(Work to be completed)
For the word "parachute", search the records and show each line in which it occurs.

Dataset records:
= = =
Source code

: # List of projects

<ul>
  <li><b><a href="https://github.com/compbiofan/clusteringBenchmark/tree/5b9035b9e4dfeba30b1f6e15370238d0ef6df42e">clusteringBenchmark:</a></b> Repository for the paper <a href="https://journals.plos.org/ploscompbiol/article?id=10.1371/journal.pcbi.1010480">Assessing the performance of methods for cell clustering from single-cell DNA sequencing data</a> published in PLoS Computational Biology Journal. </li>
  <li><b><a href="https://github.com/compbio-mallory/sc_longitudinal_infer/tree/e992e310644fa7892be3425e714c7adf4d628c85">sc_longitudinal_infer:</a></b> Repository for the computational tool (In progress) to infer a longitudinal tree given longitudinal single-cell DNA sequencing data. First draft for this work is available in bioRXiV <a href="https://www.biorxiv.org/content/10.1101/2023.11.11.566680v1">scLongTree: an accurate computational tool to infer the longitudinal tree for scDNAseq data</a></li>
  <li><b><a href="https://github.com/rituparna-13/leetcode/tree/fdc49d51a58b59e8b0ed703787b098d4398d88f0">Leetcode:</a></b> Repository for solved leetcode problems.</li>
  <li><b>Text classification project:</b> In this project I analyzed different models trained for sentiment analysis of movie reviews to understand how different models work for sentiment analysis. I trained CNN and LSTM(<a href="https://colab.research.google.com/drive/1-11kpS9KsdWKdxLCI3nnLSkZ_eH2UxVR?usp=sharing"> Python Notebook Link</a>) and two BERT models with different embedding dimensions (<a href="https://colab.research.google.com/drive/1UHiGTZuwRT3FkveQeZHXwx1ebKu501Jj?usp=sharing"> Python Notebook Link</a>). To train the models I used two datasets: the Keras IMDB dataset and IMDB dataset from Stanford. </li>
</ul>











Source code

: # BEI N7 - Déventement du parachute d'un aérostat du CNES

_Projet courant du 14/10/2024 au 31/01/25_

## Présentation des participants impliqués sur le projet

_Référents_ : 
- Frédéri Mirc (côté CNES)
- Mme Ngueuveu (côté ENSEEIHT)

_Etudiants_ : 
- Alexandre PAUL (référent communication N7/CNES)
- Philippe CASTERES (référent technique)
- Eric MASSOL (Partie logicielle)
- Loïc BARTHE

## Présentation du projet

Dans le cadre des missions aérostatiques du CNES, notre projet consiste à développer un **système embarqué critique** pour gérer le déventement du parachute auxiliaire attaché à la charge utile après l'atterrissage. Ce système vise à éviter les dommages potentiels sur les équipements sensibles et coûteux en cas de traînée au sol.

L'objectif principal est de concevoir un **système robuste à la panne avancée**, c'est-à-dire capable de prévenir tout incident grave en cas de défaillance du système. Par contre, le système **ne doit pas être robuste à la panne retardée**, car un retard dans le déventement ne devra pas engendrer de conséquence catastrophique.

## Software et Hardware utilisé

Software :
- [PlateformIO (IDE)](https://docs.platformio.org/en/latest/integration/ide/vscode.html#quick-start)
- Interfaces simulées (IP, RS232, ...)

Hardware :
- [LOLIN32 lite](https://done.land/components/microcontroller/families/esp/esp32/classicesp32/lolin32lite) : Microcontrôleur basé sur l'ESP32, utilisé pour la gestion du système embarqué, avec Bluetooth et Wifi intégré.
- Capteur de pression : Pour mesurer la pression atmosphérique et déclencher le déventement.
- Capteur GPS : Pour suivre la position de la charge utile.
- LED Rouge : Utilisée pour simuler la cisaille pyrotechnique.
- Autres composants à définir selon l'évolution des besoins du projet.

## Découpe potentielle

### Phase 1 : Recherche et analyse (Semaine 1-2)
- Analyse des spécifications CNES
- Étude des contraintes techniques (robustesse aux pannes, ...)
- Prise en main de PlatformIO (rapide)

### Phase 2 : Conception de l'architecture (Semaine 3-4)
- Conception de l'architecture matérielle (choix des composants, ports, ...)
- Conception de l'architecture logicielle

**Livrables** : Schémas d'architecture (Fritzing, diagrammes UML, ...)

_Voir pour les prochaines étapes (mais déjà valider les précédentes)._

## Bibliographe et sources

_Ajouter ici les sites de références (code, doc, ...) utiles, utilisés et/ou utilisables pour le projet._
= = =
(Exercise result)
: # BEI N7 - Déventement du parachute d'un aérostat du CNES
Dans le cadre des missions aérostatiques du CNES, notre projet consiste à développer un **système embarqué critique** pour gérer le déventement du parachute auxiliaire attaché à la charge utile après l'atterrissage. Ce système vise à éviter les dommages potentiels sur les équipements sensibles et coûteux en cas de traînée au sol.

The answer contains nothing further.